Dataset excerpts
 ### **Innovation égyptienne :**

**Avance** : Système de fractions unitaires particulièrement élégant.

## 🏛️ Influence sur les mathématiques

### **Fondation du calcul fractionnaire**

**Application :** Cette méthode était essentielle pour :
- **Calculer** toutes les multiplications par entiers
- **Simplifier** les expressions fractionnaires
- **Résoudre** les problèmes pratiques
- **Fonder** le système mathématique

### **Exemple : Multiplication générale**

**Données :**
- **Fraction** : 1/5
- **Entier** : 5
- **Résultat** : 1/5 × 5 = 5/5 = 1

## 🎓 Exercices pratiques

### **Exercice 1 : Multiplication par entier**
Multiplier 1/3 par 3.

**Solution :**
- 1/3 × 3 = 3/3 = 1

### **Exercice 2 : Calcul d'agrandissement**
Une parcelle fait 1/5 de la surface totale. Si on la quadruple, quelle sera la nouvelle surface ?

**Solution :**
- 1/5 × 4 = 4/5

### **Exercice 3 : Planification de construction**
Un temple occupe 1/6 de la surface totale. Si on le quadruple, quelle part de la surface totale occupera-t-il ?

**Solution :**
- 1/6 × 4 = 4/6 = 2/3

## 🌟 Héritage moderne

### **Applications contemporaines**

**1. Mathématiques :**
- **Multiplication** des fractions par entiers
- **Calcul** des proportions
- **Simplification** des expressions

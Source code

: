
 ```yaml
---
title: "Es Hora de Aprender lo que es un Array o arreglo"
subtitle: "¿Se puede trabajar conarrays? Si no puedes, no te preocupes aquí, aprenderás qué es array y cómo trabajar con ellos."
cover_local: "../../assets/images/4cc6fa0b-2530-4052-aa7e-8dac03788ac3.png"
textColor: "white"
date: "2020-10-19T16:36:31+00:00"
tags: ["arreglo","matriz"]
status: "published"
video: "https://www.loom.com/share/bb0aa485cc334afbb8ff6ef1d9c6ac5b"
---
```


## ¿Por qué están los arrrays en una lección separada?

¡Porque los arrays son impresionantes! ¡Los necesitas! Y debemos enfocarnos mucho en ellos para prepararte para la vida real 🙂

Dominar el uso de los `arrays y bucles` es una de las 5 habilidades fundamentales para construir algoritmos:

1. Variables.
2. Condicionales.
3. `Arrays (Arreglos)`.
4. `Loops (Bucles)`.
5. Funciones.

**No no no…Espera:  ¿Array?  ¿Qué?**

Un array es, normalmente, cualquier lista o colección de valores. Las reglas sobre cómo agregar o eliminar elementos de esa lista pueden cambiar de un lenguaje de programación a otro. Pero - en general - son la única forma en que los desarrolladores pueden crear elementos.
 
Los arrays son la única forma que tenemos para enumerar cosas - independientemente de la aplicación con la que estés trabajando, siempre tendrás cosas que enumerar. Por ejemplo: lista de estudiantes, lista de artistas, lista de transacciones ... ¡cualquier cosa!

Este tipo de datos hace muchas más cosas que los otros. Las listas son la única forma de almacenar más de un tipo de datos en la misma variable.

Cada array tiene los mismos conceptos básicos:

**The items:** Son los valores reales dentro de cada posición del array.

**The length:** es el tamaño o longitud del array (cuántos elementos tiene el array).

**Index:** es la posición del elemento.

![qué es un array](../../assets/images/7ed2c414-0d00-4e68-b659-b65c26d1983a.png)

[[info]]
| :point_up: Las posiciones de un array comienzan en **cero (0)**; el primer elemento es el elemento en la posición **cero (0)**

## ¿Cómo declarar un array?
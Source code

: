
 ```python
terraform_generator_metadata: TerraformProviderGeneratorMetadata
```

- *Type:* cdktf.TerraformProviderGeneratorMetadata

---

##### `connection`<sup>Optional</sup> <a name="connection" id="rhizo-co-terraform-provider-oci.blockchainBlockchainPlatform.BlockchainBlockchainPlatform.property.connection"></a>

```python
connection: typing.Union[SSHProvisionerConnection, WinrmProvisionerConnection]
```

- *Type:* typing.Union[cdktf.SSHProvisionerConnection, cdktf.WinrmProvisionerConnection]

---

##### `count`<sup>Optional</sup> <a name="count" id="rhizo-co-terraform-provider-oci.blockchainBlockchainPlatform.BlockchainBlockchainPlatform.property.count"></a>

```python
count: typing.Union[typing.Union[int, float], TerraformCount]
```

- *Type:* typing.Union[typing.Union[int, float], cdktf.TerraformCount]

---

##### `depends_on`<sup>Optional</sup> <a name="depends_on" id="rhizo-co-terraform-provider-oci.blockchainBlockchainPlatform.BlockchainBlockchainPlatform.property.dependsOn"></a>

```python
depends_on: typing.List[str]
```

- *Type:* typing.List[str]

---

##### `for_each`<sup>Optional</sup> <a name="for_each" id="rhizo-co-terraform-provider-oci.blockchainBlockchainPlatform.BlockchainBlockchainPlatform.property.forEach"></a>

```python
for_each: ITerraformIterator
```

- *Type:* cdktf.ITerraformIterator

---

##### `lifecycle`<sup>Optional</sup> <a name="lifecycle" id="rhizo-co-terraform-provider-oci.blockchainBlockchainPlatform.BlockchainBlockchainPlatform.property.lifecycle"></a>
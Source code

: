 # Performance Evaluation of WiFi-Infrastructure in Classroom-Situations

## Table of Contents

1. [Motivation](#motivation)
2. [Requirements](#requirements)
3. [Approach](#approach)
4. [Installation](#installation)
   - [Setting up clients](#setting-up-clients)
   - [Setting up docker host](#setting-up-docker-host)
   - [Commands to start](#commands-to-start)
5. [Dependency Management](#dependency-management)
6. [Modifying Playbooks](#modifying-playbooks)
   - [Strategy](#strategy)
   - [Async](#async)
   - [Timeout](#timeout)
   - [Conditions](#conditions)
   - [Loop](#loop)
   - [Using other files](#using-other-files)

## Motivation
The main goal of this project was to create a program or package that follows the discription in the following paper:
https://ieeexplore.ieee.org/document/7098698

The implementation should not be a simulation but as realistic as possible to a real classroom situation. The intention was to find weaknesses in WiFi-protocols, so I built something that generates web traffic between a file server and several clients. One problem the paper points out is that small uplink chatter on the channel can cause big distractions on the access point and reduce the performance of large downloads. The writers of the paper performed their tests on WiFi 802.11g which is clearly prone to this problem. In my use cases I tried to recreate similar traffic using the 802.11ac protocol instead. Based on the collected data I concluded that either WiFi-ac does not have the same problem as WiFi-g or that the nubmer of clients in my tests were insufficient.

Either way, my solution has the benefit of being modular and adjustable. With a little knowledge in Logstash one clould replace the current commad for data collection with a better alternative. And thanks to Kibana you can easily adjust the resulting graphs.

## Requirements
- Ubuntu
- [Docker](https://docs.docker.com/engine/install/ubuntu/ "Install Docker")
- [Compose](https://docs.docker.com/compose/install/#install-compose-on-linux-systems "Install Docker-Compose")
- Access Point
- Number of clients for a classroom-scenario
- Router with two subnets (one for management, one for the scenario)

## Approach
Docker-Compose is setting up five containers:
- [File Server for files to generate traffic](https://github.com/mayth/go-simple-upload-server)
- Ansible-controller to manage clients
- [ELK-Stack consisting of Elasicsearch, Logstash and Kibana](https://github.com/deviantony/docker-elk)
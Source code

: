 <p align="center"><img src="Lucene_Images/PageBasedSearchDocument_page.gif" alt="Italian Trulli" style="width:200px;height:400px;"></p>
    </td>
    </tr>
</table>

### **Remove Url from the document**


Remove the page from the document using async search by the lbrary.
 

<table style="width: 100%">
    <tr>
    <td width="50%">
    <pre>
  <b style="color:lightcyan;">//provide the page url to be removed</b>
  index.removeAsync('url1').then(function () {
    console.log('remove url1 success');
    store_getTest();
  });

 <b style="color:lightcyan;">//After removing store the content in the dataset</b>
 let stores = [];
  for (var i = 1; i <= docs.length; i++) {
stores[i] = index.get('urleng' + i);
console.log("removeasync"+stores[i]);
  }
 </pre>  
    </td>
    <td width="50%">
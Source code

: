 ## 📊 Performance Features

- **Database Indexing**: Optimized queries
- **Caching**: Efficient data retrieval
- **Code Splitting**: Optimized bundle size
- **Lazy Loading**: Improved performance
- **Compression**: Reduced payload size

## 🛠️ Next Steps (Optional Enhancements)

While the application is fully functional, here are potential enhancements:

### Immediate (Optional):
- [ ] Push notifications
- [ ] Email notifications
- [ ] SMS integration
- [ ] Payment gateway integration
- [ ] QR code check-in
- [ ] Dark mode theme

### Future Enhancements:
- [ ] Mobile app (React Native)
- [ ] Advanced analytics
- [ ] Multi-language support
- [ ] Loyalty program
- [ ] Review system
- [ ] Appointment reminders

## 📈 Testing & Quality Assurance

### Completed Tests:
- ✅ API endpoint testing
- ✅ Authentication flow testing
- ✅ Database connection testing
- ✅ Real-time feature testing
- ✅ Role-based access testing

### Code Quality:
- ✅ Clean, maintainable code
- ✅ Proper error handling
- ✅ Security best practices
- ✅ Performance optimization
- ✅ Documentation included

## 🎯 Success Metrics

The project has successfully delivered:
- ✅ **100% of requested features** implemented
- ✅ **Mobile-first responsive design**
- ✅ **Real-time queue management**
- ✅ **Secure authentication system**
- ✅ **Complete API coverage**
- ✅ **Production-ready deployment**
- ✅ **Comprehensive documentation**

◆ **Description of the task**
Above are the entries. Copy exactly the part that opens with the line containing "- [Strategy](#strategy)" and closes with the line containing "https://ieeexplore.ieee.org/document/7098698", and no more.

◆ **Output of the task**
   - [Strategy](#strategy)
   - [Async](#async)
   - [Timeout](#timeout)
   - [Conditions](#conditions)
   - [Loop](#loop)
   - [Using other files](#using-other-files)

## Motivation
The main goal of this project was to create a program or package that follows the discription in the following paper:
https://ieeexplore.ieee.org/document/7098698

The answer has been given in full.